Charissa Ward-Spencer a travaillé pendant 15 ans dans un restaurant de Disney.

Photo : Gracieuseté

En septembre, par exemple, Universal Studios, l’autre grand parc thématique de la région, annonçait prolonger la mise à pied de plus de 5000 employés.

Bien sûr, les pertes d’emploi proviennent directement de ces parcs, mais ça touche tout ce qui est autour. Pensez aux hôtels et aux restaurants, souligne le professeur de sciences politiques à l’Université de la Floride centrale, Aubrey Jewett.

Dans les comtés d’Osceola et d’Orange, où vivent bon nombre des employés des grands parcs d’attractions, le taux de chômage en août se situait d’entre 11 % et 15 %, alors qu’au niveau de l’État, ce taux était d’environ 7,5 %.

Même si le gouverneur républicain de Floride a annoncé la levée de nombreuses mesures de confinement liées à la COVID-19, Aubrey Jewett ne s’attend pas à ce que la situation économique s’améliore rapidement dans sa région.

Tant que les gens ne seront pas à l’aise, ils ne viendront pas. Beaucoup de personnes ne sont pas encore prêtes à prendre un avion, à conduire sur une longue distance ou à demeurer dans des hôtels.

Aubrey Jewett, professeur de sciences politiques à l’Université de la Floride centrale

En attendant l’aide du Congrès

En Floride, État-clé des élections présidentielles, les prestataires de l’assurance-emploi comme Charissa Spencer-Ward ne reçoivent que 275 $ par semaine, et ce pour une période allant de 12 à 23 semaines.

Ça ne couvre même pas l’hypothèque.
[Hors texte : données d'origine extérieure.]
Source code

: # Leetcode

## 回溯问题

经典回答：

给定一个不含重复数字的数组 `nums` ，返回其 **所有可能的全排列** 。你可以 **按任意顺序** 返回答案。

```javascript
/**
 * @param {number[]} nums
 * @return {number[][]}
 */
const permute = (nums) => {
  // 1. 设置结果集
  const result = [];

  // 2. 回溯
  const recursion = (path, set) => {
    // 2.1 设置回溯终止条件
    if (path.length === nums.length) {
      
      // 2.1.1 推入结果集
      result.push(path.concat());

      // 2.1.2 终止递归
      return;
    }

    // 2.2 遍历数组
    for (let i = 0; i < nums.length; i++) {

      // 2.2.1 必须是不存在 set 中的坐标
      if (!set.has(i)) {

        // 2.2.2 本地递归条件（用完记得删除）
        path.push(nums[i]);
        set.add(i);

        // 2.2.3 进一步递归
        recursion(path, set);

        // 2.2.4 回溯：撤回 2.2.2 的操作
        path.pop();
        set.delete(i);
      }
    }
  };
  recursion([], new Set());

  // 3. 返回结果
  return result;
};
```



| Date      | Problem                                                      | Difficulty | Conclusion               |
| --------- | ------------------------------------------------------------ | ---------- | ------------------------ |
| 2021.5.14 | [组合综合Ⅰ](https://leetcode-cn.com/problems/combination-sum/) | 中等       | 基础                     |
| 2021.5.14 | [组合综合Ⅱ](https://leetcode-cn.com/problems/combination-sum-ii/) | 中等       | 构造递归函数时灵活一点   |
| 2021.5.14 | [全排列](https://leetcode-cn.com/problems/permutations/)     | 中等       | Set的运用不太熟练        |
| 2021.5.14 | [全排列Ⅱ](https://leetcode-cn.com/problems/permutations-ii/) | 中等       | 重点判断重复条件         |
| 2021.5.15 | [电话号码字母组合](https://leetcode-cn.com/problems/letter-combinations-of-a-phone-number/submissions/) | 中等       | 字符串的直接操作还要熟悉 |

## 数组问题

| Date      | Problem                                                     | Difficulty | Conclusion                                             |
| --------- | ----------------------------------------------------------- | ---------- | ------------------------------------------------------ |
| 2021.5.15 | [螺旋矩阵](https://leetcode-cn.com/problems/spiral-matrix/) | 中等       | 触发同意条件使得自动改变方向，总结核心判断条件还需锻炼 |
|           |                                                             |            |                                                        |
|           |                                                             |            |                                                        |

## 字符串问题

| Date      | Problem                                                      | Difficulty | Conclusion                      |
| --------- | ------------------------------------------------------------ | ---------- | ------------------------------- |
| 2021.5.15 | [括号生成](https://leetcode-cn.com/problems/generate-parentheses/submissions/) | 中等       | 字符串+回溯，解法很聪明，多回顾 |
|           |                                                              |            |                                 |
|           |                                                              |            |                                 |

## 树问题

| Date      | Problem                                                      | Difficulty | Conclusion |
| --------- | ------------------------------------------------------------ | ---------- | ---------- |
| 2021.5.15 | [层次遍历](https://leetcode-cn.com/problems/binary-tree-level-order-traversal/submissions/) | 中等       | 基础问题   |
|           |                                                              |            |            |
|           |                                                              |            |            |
Et j’ai aussi un paiement de voiture, la nourriture, l’électricité, explique-t-elle.

Au printemps, Charissa pouvait compter sur une aide supplémentaire venue de Washington. Pour répondre à la crise économique causée par la pandémie, démocrates et républicains se sont entendus sur un plan qui assurait le versement de 600 $ par semaine aux Américains ayant perdu leur emploi.

Charissa Ward-Spencer devant sa maison de la région d'Orlando.

Charissa Ward-Spencer n'est pas retournée au travail depuis le mois de mars.

Photo : Radio-Canada / Raphaël Bouvier-Auclair

Ce programme est arrivé à échéance à la fin de l’été et les négociations visant son renouvellement n’ont toujours pas abouti.

Au début du mois, Donald Trump a annoncé avoir mis fin à ces négociations avec les démocrates, dont les républicains jugent les demandes exagérées, promettant plutôt d’approuver un projet d’aide après les élections. Depuis, le président s’est de nouveau dit ouvert à discuter.

Charissa Ward-Spencer blâme les représentants des deux partis à Washington pour l’échec des pourparlers.

Ça ne nous aide pas et nous avons besoin d’aide maintenant. Pas après les élections, lance cette ancienne travailleuse de Disney, consciente que les prochains mois n’auront rien à voir avec un conte de fées.